ISIL would ultimately be defeated only “through inclusive solutions, addressing the grievances, needs and aspirations of the Iraqi people,” noted Mr. Kubiš.

He reiterated the UN’s commitment to facilitating the national settlement process and supporting grassroots reconciliation efforts. Also, with ISIL pushed out of Mosul and the people held by the group freed, the UN is “repositioning” its response to supporting survivors of sexual violence and helping to integrate them back into their communities. The UN is also working to ensure that children arrested for terrorism-related charges are transferred to juvenile institutions.

‘Fighting may be over, humanitarian crisis is not’

Some 700,000 civilians have been displaced from Western Mosul, according to UN figures.

Speaking via videolink from Baghdad, UN Development Programme (UNDP) Resident Representative for Iraq Lise Grande told journalists in New York that the top priority right now is to reach civilians who might still be in Mosul’s old city.

“We believe perhaps hundreds of people are still there,” said Ms. Grande, who is also the UN’s Humanitarian Coordinator in Iraq. She noted that in the last week of fighting some 12,000 people were evacuated. The majority of them are children and the elderly, who without sufficient water or food were too weak to even walk on their own.

Triage stabilization units established right on the front lines by the UN World Health Organization (WHO) received up to 100 patients per hour, spending about 4 minutes to stabilize each patient, before passing him or her on to a field hospital.

“The fighting may be stopping but the humanitarian crisis has not,” noted Ms. Grande.

Of the 54 residential districts in western Mosul, 15 are heavily damaged, “basically flattened,” Ms. Grande said, 23 are moderately damaged and 16 neighbourhoods have light damage.

The UN estimates the costs to stabilizing these areas and making them liveable to be more than $700 million, of which $237 million would be for the moderately and lightly damaged areas and $470 million for the more destroyed neighbourhoods.

“That is double the estimate for stabilization,” Ms. Grande said, due to fighting which was “so fierce and so much worse that what anyone else experienced.”

The UN has requested nearly $1 billion in assistance to aid the people in Mosul, with a focus on re-establishing crucial services so that people can safely return home to western Mosul.

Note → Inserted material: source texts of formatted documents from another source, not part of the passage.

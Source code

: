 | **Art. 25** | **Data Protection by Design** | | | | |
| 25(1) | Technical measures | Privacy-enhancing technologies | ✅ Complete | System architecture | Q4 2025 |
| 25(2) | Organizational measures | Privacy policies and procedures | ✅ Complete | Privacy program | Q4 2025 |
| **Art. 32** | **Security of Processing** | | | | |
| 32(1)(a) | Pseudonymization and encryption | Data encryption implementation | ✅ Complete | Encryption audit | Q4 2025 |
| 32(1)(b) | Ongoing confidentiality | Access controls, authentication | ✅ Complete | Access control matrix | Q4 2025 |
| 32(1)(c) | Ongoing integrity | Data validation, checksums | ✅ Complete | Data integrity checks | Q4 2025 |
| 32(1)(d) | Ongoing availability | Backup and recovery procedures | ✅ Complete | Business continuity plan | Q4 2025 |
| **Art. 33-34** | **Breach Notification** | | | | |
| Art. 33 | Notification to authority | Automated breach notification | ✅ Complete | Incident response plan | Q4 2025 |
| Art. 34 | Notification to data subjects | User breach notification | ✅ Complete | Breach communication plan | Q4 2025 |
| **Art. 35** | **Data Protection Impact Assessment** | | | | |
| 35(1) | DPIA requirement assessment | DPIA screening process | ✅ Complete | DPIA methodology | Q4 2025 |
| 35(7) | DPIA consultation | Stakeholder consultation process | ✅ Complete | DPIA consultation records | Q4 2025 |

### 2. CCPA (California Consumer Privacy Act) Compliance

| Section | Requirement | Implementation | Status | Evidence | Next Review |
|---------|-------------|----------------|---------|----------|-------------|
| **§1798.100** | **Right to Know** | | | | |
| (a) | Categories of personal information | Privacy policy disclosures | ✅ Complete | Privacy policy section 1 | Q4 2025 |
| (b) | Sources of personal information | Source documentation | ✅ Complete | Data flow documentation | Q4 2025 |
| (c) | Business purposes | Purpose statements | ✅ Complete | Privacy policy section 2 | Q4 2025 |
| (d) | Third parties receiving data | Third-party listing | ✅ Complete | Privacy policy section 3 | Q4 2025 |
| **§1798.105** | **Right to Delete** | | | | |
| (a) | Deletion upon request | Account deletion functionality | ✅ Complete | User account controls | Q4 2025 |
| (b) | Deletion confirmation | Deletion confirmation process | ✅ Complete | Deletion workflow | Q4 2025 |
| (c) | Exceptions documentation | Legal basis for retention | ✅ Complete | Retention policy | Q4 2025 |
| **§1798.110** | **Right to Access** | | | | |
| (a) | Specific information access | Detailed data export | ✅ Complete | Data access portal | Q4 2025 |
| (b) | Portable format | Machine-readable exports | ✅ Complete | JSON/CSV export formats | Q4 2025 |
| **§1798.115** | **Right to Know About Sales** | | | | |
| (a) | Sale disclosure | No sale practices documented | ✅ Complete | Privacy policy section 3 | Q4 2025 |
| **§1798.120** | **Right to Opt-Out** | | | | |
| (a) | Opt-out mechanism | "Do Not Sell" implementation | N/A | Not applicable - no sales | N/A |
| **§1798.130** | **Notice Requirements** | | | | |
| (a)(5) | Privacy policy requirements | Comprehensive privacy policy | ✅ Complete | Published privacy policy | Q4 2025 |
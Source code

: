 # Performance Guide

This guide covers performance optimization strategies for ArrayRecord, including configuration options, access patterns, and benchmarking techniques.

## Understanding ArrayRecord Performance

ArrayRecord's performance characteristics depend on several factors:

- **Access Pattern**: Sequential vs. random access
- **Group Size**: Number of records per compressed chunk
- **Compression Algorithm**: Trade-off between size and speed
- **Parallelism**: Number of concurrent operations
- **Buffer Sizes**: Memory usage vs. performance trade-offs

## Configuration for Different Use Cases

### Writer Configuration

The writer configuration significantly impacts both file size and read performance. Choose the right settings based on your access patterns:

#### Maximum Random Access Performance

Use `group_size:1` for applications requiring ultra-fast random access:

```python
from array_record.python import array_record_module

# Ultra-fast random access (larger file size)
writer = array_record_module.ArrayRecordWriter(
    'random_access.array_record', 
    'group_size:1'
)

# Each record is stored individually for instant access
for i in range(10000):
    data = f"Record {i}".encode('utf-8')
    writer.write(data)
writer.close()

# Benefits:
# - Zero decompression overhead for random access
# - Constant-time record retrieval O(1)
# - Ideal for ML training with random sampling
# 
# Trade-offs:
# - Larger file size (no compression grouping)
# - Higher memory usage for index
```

Meanwhile, in eastern Mosul, which has been liberated since January, “schools are open, businesses are thriving, the city is recovering,” said Ms. Grande.

Since the beginning of the fighting last year, about 940,000 civilians fled Mosul. Nearly all have been housed and are receiving direct assistance, an outcome that Ms. Grande called “very positive.”

The UN official attributed the ability of aid workers to stay “one step ahead” due to the UN’s early contingency planning under the Government’s leadership and a flash appeal that was 100 per cent funded; Iraqi forces’ commitment to protecting civilians during the battles; and strong civilian-military liaison communication.

She noted that an additional 100,000 civilians are expected to flee their homes by the end of this year, as Iraqi forces start to reclaim new areas in other parts of Ninewa and Anbar Governorates and in Kirkuk Governorate, where ISIL still holds territory.